Professor Saifuddin Soz (born 23 November 1937) is an Indian professor and seven term Member of the Parliament of India. Soz hails from the Indian Union territory of Jammu and Kashmir.

He had been India's Minister of Water Resources in India's 14th Lok Sabha and Minister of Environment and Forests in the 1990s.
In January 2006, he was nominated to the Congress Working Committee, the executive committee of the Indian National Congress.

Early life
Soz was born in Sopore, a township in the northern Kashmir Valley. He worked his way to completing a master's degree in economics from the University of Kashmir, where he later held the position of registrar.

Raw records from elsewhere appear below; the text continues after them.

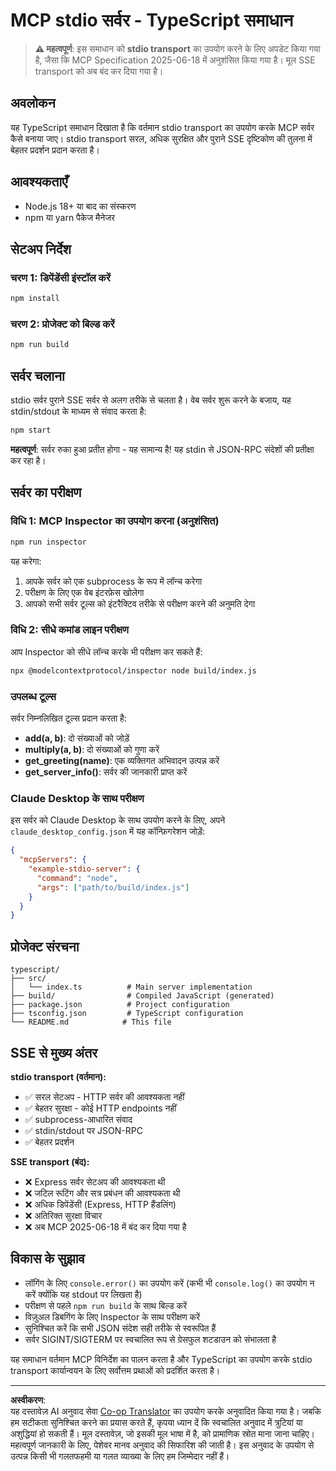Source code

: <!--
CO_OP_TRANSLATOR_METADATA:
{
  "original_hash": "9d799c4a30a8383e0a74af9153262972",
  "translation_date": "2025-08-26T20:07:32+00:00",
  "source_file": "03-GettingStarted/05-stdio-server/solution/typescript/README.md",
  "language_code": "hi"
}
-->
# MCP stdio सर्वर - TypeScript समाधान

> **⚠️ महत्वपूर्ण**: इस समाधान को **stdio transport** का उपयोग करने के लिए अपडेट किया गया है, जैसा कि MCP Specification 2025-06-18 में अनुशंसित किया गया है। मूल SSE transport को अब बंद कर दिया गया है।

## अवलोकन

यह TypeScript समाधान दिखाता है कि वर्तमान stdio transport का उपयोग करके MCP सर्वर कैसे बनाया जाए। stdio transport सरल, अधिक सुरक्षित और पुराने SSE दृष्टिकोण की तुलना में बेहतर प्रदर्शन प्रदान करता है।

## आवश्यकताएँ

- Node.js 18+ या बाद का संस्करण
- npm या yarn पैकेज मैनेजर

## सेटअप निर्देश

### चरण 1: डिपेंडेंसी इंस्टॉल करें

```bash
npm install
```

### चरण 2: प्रोजेक्ट को बिल्ड करें

```bash
npm run build
```

## सर्वर चलाना

stdio सर्वर पुराने SSE सर्वर से अलग तरीके से चलता है। वेब सर्वर शुरू करने के बजाय, यह stdin/stdout के माध्यम से संवाद करता है:

```bash
npm start
```

**महत्वपूर्ण**: सर्वर रुका हुआ प्रतीत होगा - यह सामान्य है! यह stdin से JSON-RPC संदेशों की प्रतीक्षा कर रहा है।

## सर्वर का परीक्षण

### विधि 1: MCP Inspector का उपयोग करना (अनुशंसित)

```bash
npm run inspector
```

यह करेगा:
1. आपके सर्वर को एक subprocess के रूप में लॉन्च करेगा
2. परीक्षण के लिए एक वेब इंटरफ़ेस खोलेगा
3. आपको सभी सर्वर टूल्स को इंटरैक्टिव तरीके से परीक्षण करने की अनुमति देगा

### विधि 2: सीधे कमांड लाइन परीक्षण

आप Inspector को सीधे लॉन्च करके भी परीक्षण कर सकते हैं:

```bash
npx @modelcontextprotocol/inspector node build/index.js
```

### उपलब्ध टूल्स

सर्वर निम्नलिखित टूल्स प्रदान करता है:

- **add(a, b)**: दो संख्याओं को जोड़ें
- **multiply(a, b)**: दो संख्याओं को गुणा करें  
- **get_greeting(name)**: एक व्यक्तिगत अभिवादन उत्पन्न करें
- **get_server_info()**: सर्वर की जानकारी प्राप्त करें

### Claude Desktop के साथ परीक्षण

इस सर्वर को Claude Desktop के साथ उपयोग करने के लिए, अपने `claude_desktop_config.json` में यह कॉन्फ़िगरेशन जोड़ें:

```json
{
  "mcpServers": {
    "example-stdio-server": {
      "command": "node",
      "args": ["path/to/build/index.js"]
    }
  }
}
```

## प्रोजेक्ट संरचना

```
typescript/
├── src/
│   └── index.ts          # Main server implementation
├── build/                # Compiled JavaScript (generated)
├── package.json          # Project configuration
├── tsconfig.json         # TypeScript configuration
└── README.md            # This file
```

## SSE से मुख्य अंतर

**stdio transport (वर्तमान):**
- ✅ सरल सेटअप - HTTP सर्वर की आवश्यकता नहीं
- ✅ बेहतर सुरक्षा - कोई HTTP endpoints नहीं
- ✅ subprocess-आधारित संवाद
- ✅ stdin/stdout पर JSON-RPC
- ✅ बेहतर प्रदर्शन

**SSE transport (बंद):**
- ❌ Express सर्वर सेटअप की आवश्यकता थी
- ❌ जटिल रूटिंग और सत्र प्रबंधन की आवश्यकता थी
- ❌ अधिक डिपेंडेंसी (Express, HTTP हैंडलिंग)
- ❌ अतिरिक्त सुरक्षा विचार
- ❌ अब MCP 2025-06-18 में बंद कर दिया गया है

## विकास के सुझाव

- लॉगिंग के लिए `console.error()` का उपयोग करें (कभी भी `console.log()` का उपयोग न करें क्योंकि यह stdout पर लिखता है)
- परीक्षण से पहले `npm run build` के साथ बिल्ड करें
- विज़ुअल डिबगिंग के लिए Inspector के साथ परीक्षण करें
- सुनिश्चित करें कि सभी JSON संदेश सही तरीके से स्वरूपित हैं
- सर्वर SIGINT/SIGTERM पर स्वचालित रूप से ग्रेसफुल शटडाउन को संभालता है

यह समाधान वर्तमान MCP विनिर्देश का पालन करता है और TypeScript का उपयोग करके stdio transport कार्यान्वयन के लिए सर्वोत्तम प्रथाओं को प्रदर्शित करता है।

---

**अस्वीकरण**:  
यह दस्तावेज़ AI अनुवाद सेवा [Co-op Translator](https://github.com/Azure/co-op-translator) का उपयोग करके अनुवादित किया गया है। जबकि हम सटीकता सुनिश्चित करने का प्रयास करते हैं, कृपया ध्यान दें कि स्वचालित अनुवाद में त्रुटियां या अशुद्धियां हो सकती हैं। मूल दस्तावेज़, जो इसकी मूल भाषा में है, को प्रामाणिक स्रोत माना जाना चाहिए। महत्वपूर्ण जानकारी के लिए, पेशेवर मानव अनुवाद की सिफारिश की जाती है। इस अनुवाद के उपयोग से उत्पन्न किसी भी गलतफहमी या गलत व्याख्या के लिए हम जिम्मेदार नहीं हैं।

From there, Soz moved to the Jammu and Kashmir State Board of School Education (BOSE), a government department responsible for administration of schools. Soz sought voluntary retirement from government service to enter politics in 1983. At that time, he was Secretary of the BOSE.

Career

In 1983, Lok Sabha election, Soz contested and won the Baramulla seat as a candidate of the ruling Jammu and Kashmir National Conference party.

At the time, the JKNC was headed by Farooq Abdullah. Soz went on to win three more Lok Sabha elections as a member of the JKNC. He also represented the JKNC and the state of Jammu and Kashmir in the Rajya Sabha in the mid-'90s.

In 1997-98, he became India's Minister of Environment and Forests in the cabinet of Prime Minister Inder Kumar Gujral. Before that in 1996-97, Soz served in the same capacity under Prime Minister H.D. Deve Gowda.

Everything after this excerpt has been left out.